## Assigned task
The entries are to be repeated in full, without any change.

Saved entries
☆ ☆ ☆

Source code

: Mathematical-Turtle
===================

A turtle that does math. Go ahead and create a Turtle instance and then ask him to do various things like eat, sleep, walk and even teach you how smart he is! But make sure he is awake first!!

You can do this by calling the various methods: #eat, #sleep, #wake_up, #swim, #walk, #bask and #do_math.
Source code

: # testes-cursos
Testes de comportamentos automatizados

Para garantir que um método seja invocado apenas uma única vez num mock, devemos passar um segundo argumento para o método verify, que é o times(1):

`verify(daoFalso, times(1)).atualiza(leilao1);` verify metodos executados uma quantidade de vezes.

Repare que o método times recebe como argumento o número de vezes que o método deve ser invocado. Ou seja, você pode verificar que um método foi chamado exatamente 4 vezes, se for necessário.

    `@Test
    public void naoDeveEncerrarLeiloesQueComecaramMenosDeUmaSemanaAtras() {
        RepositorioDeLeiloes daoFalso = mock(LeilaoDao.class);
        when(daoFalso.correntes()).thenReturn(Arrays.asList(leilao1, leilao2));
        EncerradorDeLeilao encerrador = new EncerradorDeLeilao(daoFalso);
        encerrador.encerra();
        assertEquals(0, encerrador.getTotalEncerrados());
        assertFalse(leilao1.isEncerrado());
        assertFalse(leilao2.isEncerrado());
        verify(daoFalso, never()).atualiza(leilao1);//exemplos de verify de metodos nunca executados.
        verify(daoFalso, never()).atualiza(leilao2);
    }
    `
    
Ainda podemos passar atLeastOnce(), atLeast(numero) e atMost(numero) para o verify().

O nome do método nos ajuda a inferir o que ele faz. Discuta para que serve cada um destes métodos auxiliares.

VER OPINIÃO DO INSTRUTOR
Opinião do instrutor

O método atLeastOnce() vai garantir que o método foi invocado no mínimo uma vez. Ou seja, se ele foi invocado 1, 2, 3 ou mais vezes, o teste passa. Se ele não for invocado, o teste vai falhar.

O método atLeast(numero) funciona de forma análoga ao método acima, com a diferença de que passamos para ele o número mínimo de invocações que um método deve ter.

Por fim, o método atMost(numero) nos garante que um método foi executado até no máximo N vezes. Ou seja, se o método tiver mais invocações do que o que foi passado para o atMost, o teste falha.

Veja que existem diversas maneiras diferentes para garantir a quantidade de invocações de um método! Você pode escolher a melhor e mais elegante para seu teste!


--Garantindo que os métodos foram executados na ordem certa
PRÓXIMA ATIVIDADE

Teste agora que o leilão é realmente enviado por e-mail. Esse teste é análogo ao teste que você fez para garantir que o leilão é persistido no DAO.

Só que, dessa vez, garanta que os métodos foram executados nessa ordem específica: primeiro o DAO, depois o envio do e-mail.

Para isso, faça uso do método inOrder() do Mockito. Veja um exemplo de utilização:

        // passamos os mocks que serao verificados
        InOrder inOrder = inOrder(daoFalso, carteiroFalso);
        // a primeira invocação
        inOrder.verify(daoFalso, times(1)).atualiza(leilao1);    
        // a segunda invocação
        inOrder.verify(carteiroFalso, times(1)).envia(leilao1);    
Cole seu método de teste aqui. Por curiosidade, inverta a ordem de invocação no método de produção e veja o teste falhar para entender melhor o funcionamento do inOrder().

☆ ☆ ☆

## Answer box
Source code

: Mathematical-Turtle
===================

A turtle that does math. Go ahead and create a Turtle instance and then ask him to do various things like eat, sleep, walk and even teach you how smart he is! But make sure he is awake first!!

You can do this by calling the various methods: #eat, #sleep, #wake_up, #swim, #walk, #bask and #do_math.
Source code

: # testes-cursos
Testes de comportamentos automatizados

Para garantir que um método seja invocado apenas uma única vez num mock, devemos passar um segundo argumento para o método verify, que é o times(1):

`verify(daoFalso, times(1)).atualiza(leilao1);` verify metodos executados uma quantidade de vezes.

Repare que o método times recebe como argumento o número de vezes que o método deve ser invocado. Ou seja, você pode verificar que um método foi chamado exatamente 4 vezes, se for necessário.

    `@Test
    public void naoDeveEncerrarLeiloesQueComecaramMenosDeUmaSemanaAtras() {
        RepositorioDeLeiloes daoFalso = mock(LeilaoDao.class);
        when(daoFalso.correntes()).thenReturn(Arrays.asList(leilao1, leilao2));
        EncerradorDeLeilao encerrador = new EncerradorDeLeilao(daoFalso);
        encerrador.encerra();
        assertEquals(0, encerrador.getTotalEncerrados());
        assertFalse(leilao1.isEncerrado());
        assertFalse(leilao2.isEncerrado());
        verify(daoFalso, never()).atualiza(leilao1);//exemplos de verify de metodos nunca executados.
        verify(daoFalso, never()).atualiza(leilao2);
    }
    `
    
Ainda podemos passar atLeastOnce(), atLeast(numero) e atMost(numero) para o verify().

O nome do método nos ajuda a inferir o que ele faz. Discuta para que serve cada um destes métodos auxiliares.

VER OPINIÃO DO INSTRUTOR
Opinião do instrutor

O método atLeastOnce() vai garantir que o método foi invocado no mínimo uma vez. Ou seja, se ele foi invocado 1, 2, 3 ou mais vezes, o teste passa. Se ele não for invocado, o teste vai falhar.

O método atLeast(numero) funciona de forma análoga ao método acima, com a diferença de que passamos para ele o número mínimo de invocações que um método deve ter.

Por fim, o método atMost(numero) nos garante que um método foi executado até no máximo N vezes. Ou seja, se o método tiver mais invocações do que o que foi passado para o atMost, o teste falha.

Veja que existem diversas maneiras diferentes para garantir a quantidade de invocações de um método! Você pode escolher a melhor e mais elegante para seu teste!


--Garantindo que os métodos foram executados na ordem certa
PRÓXIMA ATIVIDADE

Teste agora que o leilão é realmente enviado por e-mail. Esse teste é análogo ao teste que você fez para garantir que o leilão é persistido no DAO.

Só que, dessa vez, garanta que os métodos foram executados nessa ordem específica: primeiro o DAO, depois o envio do e-mail.

Para isso, faça uso do método inOrder() do Mockito. Veja um exemplo de utilização:

        // passamos os mocks que serao verificados
        InOrder inOrder = inOrder(daoFalso, carteiroFalso);
        // a primeira invocação
        inOrder.verify(daoFalso, times(1)).atualiza(leilao1);    
        // a segunda invocação
        inOrder.verify(carteiroFalso, times(1)).envia(leilao1);    
Cole seu método de teste aqui. Por curiosidade, inverta a ordem de invocação no método de produção e veja o teste falhar para entender melhor o funcionamento do inOrder().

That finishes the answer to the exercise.